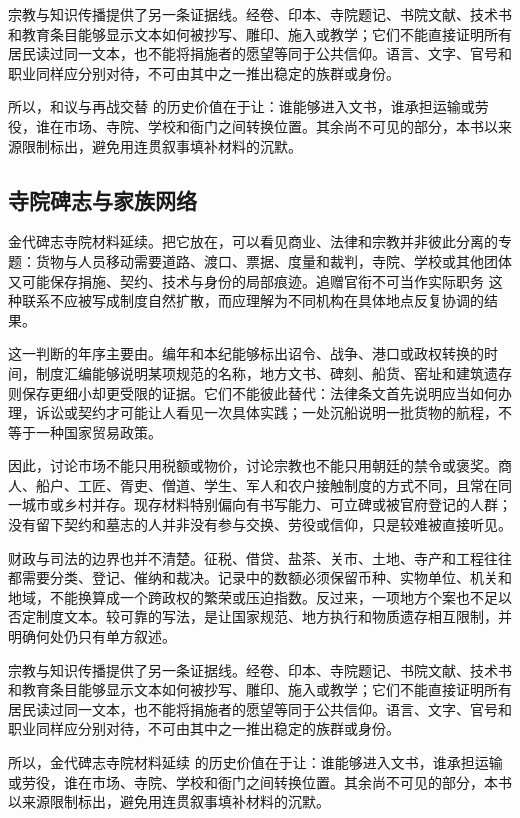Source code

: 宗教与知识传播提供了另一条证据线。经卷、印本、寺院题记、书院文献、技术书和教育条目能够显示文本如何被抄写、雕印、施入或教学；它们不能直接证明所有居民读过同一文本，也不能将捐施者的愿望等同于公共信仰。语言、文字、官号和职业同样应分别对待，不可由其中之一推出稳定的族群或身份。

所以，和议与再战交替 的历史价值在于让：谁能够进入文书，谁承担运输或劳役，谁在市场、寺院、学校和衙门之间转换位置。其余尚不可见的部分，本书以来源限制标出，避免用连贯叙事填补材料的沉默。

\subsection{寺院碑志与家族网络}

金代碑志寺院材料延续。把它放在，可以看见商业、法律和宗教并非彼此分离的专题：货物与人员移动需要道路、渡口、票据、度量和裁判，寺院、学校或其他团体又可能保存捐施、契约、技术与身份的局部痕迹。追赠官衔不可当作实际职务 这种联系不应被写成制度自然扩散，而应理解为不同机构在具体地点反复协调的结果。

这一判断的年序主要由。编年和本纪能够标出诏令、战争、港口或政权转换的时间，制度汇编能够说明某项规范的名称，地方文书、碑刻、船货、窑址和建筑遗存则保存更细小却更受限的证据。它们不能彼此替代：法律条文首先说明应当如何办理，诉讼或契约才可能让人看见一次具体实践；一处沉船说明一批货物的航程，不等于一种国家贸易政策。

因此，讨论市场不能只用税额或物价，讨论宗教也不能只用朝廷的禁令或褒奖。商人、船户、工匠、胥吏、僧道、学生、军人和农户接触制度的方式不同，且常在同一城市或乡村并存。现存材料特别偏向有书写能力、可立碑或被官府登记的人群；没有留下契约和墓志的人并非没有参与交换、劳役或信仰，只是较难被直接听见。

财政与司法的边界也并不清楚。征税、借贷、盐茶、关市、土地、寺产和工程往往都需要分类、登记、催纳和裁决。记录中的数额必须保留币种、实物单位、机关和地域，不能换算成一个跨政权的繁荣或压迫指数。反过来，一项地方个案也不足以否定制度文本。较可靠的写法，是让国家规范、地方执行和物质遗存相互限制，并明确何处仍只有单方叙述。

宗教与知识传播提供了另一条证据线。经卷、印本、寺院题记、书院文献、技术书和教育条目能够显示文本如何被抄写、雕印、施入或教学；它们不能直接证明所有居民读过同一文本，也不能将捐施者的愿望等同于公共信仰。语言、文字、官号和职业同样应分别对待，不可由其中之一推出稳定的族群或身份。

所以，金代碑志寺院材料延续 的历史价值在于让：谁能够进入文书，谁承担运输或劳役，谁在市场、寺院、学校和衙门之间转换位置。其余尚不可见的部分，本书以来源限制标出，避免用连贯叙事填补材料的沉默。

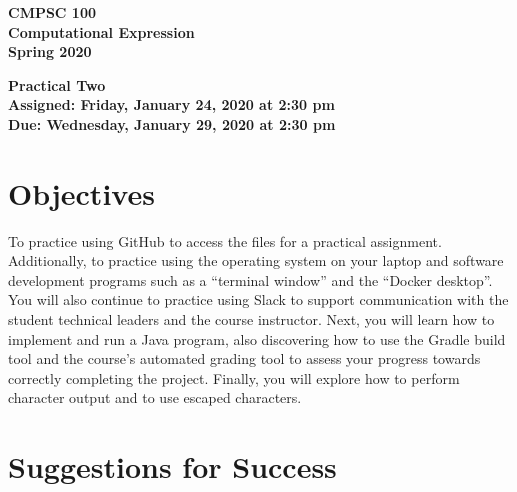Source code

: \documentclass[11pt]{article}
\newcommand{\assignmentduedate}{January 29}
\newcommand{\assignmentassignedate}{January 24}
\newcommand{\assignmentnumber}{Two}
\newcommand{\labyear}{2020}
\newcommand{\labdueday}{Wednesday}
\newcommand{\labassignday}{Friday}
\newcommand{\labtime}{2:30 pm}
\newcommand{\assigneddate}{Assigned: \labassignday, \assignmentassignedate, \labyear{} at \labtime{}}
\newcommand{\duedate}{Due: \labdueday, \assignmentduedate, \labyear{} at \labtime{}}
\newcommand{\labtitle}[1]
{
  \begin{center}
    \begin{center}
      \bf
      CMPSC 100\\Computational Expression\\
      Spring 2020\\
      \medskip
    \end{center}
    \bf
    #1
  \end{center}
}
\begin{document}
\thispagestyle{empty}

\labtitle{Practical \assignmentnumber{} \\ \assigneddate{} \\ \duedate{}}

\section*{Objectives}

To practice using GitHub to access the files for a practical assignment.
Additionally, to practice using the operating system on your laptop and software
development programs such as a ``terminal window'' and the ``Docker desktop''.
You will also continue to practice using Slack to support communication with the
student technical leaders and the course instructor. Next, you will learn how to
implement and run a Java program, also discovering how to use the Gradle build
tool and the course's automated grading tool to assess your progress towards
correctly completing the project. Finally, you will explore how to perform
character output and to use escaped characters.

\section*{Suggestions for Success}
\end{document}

--

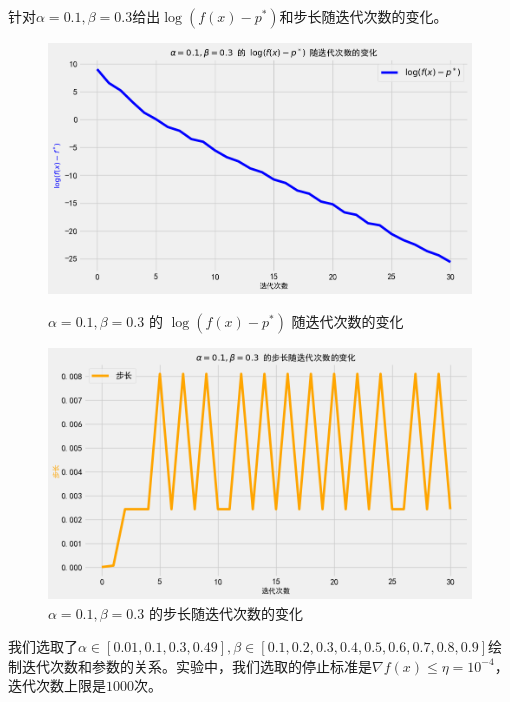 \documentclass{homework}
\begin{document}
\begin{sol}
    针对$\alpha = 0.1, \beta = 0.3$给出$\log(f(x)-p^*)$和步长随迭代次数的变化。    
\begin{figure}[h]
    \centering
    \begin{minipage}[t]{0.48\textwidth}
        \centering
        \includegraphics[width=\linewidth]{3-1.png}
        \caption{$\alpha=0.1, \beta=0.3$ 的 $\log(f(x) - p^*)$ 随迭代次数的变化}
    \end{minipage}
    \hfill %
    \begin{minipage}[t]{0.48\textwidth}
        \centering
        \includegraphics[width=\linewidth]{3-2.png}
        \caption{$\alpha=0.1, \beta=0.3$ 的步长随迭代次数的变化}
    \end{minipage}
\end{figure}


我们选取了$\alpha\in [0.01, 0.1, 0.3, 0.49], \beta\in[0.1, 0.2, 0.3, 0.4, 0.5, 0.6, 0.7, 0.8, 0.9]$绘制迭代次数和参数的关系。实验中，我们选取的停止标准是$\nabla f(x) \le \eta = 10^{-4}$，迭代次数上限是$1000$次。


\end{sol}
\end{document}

--

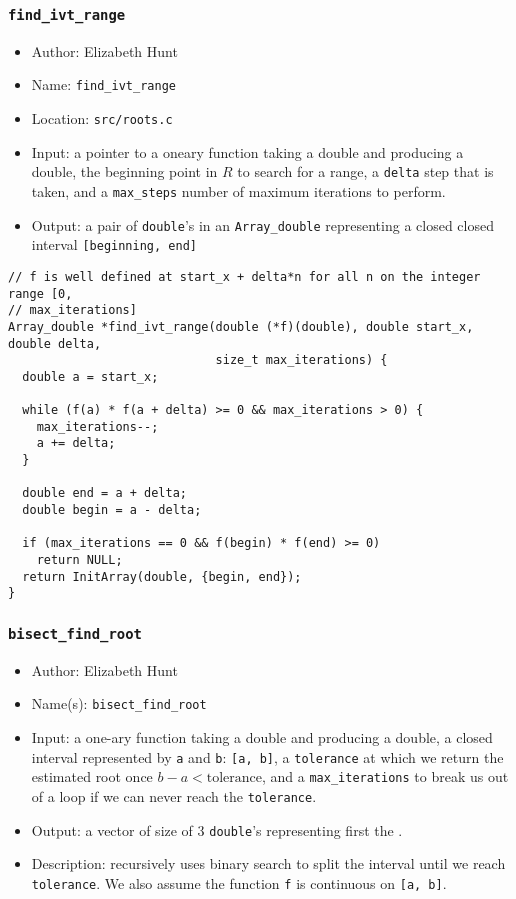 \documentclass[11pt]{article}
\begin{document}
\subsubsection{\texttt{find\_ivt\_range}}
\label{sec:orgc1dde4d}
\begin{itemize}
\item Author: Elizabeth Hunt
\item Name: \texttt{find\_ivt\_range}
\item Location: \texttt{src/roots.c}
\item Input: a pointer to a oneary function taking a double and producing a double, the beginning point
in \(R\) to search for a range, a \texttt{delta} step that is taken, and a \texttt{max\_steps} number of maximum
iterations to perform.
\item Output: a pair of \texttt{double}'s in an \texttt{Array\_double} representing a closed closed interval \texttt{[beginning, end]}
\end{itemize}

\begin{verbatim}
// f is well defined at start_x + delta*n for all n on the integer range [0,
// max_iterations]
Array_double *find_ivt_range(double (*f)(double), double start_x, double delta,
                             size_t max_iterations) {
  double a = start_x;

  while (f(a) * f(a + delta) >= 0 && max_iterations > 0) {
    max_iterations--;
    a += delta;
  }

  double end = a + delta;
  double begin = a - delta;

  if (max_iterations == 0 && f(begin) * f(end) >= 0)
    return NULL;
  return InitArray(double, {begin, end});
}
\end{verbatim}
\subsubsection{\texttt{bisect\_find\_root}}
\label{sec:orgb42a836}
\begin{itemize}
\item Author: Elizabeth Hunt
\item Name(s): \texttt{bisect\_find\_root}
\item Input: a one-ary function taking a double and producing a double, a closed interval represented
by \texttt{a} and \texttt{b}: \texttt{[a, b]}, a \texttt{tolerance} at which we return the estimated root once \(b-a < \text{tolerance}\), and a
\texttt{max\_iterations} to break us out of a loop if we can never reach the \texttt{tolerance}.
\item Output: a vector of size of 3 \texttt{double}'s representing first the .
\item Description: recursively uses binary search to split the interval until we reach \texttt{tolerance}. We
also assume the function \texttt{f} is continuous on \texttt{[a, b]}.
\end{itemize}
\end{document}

INSTRUCTIONS TO FOLLOW: Find every line of the data that includes the string "taking". Copy each of those lines.

COMPLETED EXERCISE:
\item Input: a pointer to a oneary function taking a double and producing a double, the beginning point
\item Input: a one-ary function taking a double and producing a double, a closed interval represented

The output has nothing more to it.